这个活动的观众包括许多我们资助的最成功的创始人,一个接一个地说,同样的事情也发生在他们身上。他们也得到了关于如何随着公司发展而运营公司的相同建议,但这些建议不但没有帮助他们的公司,反而损害了他们。
为什么每个人都告诉这些创始人错误的事情?这对我来说是个很大的谜团。经过一番思考后,我找到了答案:他们被告知的是如何运营一个你没有创立的公司——如果你只是一个职业经理人,如何运营公司。但这种运营方式对创始人来说效果要差得多,以至于感觉是错误的。创始人可以做经理人做不到的事情,而不做这些事情对创始人来说感觉是错误的,因为它确实是错误的。
实际上,有两种不同的运营公司的方式:创始人模式和经理人模式。直到现在,即使是硅谷的大多数人也隐含地假设扩大创业公司的规模意味着切换到经理人模式。但我们可以从尝试过这种模式的创始人的沮丧中,以及他们试图摆脱它的成功中,推断出另一种模式的存在。
据我所知,没有专门关于创始人模式的书籍。商学院不知道它的存在。到目前为止,我们只有个别创始人为自己摸索的实验。但现在我们知道我们要寻找什么,我们可以搜索它。我希望几年后创始人模式会和经理人模式一样被很好地理解。我们已经可以猜测它会有所不同的一些方式。
经理人被教导运营公司的方式似乎类似于模块化设计,在这种意义上,你将组织架构图的子树视为黑盒子。你告诉你的直接下属该做什么,而由他们来找出如何做的方法。但你不会介入他们工作的细节。那将是微观管理他们,这是不好的。
雇用优秀的人才,给他们空间去完成工作。这样描述时听起来很棒,不是吗?但实际上,从创始人的报告中判断,这通常意味着:雇用职业伪装者,让他们把公司搞垮。
我在Brian的演讲中和之后与创始人交谈时注意到的一个主题是被煤气灯效应操纵的想法。创始人感觉他们从两边都被煤气灯效应操纵——那些告诉他们必须像经理人一样运营公司的人,以及当他们这样做时为他们工作的人。通常当你周围的每个人都不同意你时,你的默认假设应该是你错了。但这是一个罕见的例外。没有做过创始人的风险投资人不知道创始人应该如何运营公司,而C级高管作为一个阶层,包括一些世界上最有技巧的说谎者。[1]

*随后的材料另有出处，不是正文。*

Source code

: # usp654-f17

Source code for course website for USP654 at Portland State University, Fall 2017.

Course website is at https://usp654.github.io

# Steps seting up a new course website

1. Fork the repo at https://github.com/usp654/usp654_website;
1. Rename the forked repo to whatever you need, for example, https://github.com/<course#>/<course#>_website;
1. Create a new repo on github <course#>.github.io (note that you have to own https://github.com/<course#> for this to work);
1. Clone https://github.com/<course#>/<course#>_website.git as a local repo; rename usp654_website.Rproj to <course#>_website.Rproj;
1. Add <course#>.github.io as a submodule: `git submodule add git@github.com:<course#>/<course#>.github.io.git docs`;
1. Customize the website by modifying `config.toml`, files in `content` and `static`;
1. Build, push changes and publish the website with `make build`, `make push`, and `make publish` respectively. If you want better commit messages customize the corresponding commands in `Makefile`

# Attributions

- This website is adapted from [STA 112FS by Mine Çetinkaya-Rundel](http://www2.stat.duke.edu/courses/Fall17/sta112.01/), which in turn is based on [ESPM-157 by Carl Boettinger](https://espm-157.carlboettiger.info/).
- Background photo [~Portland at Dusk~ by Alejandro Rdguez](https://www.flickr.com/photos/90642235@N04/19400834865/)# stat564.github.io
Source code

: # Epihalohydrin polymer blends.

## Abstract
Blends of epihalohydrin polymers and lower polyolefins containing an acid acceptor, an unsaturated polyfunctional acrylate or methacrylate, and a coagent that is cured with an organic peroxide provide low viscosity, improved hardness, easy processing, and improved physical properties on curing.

无论创始人模式包含什么,很明显它会打破CEO应该只通过他或她的直接下属与公司接触的原则。“跳级”会议将成为常态,而不是一个如此不寻常以至于有特定名称的做法。一旦你放弃这个约束,就有大量的排列组合可供选择。
例如,Steve Jobs过去每年为他认为的苹果公司最重要的100人举办一次静修活动,而这100人并不是组织架构图上最高的100人。你能想象在普通公司要做到这一点需要多大的意志力吗?然而想象一下这样的事情会有多有用。它可以让大公司感觉像创业公司。Steve如果这些静修活动不起作用,大概就不会继续举办它们了。但我从未听说过另一家公司这样做。那么这是一个好主意,还是一个坏主意?我们仍然不知道。这就是我们对创始人模式了解得如此之少的原因。[2]
显然,创始人不能像运营20人公司那样继续运营2000人的公司。必须有某种程度的授权。自主权的边界在哪里,以及它们有多清晰,可能会因公司而异。它们甚至会随着经理人在同一公司内赢得信任而随时间变化。因此创始人模式比经理人模式更复杂。但它也会更有效。我们已经从个别创始人摸索着朝这个方向发展的例子中知道了这一点。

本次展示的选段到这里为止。